TRY IT: Counting the line with "research, and communication." as the last one, copy out the lines of the data exactly from the first onward.

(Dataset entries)
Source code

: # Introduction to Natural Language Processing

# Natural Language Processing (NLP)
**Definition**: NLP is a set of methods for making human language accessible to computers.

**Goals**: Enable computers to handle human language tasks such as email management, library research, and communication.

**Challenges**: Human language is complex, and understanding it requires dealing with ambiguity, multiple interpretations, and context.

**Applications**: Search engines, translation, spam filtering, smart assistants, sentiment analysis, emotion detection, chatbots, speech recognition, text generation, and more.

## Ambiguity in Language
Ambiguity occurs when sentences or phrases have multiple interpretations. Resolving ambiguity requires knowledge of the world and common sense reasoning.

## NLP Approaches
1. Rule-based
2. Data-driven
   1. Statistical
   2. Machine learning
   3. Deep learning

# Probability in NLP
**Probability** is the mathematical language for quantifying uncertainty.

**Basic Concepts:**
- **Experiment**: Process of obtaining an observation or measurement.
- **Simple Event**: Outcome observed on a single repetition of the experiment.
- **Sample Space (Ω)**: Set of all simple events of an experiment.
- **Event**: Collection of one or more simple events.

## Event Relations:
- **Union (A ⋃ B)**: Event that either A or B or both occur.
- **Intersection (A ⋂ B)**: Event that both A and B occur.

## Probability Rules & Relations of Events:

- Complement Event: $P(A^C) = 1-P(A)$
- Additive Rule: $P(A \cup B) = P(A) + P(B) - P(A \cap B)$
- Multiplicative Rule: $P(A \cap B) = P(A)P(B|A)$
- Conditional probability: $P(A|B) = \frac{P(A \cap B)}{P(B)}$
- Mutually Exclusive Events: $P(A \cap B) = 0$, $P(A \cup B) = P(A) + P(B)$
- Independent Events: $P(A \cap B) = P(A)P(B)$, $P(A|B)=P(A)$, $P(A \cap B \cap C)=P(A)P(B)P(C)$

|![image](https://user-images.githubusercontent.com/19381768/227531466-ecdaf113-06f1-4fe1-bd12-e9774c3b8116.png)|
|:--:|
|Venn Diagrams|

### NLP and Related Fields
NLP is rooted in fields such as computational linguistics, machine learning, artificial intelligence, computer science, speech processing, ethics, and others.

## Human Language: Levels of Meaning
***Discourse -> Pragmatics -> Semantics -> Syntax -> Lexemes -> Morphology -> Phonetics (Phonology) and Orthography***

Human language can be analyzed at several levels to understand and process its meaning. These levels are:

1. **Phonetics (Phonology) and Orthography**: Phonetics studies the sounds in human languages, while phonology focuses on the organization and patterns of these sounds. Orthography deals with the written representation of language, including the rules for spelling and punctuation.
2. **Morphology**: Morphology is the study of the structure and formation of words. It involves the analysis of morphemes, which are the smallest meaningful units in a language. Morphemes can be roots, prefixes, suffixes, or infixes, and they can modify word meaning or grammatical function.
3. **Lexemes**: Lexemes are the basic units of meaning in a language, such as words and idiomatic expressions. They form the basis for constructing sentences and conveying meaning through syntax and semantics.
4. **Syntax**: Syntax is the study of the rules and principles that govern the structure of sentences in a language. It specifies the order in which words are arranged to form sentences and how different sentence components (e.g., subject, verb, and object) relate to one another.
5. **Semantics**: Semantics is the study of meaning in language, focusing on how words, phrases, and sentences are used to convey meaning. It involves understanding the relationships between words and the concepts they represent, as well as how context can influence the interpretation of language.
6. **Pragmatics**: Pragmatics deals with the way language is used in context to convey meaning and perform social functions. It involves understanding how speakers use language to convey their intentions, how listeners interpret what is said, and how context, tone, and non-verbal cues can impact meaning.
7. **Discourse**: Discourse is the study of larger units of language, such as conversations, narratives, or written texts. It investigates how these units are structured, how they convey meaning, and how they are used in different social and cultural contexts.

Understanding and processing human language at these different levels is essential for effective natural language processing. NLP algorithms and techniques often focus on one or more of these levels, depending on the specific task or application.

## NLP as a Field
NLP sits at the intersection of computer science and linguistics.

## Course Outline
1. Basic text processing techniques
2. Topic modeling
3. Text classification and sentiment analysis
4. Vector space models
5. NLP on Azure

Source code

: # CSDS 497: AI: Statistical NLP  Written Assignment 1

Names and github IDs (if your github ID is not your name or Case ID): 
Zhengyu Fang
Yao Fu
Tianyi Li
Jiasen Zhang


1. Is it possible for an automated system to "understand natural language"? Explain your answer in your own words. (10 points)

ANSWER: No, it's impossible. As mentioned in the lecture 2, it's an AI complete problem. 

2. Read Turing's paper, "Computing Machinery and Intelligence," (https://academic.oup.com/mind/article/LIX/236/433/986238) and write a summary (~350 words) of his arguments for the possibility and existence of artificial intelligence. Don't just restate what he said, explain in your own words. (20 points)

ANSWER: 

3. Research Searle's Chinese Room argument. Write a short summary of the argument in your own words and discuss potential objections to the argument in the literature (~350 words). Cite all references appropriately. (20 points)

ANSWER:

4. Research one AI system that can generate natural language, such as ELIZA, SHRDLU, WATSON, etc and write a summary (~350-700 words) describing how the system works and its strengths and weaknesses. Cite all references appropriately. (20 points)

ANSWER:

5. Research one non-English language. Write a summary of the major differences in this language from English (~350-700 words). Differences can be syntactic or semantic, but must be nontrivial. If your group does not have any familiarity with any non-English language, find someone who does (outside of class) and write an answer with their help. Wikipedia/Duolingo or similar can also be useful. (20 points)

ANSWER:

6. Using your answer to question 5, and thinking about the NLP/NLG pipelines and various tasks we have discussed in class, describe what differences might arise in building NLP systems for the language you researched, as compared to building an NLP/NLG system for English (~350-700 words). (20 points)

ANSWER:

EXPECTED ANSWER:
Source code

: # Introduction to Natural Language Processing

# Natural Language Processing (NLP)
**Definition**: NLP is a set of methods for making human language accessible to computers.

**Goals**: Enable computers to handle human language tasks such as email management, library research, and communication.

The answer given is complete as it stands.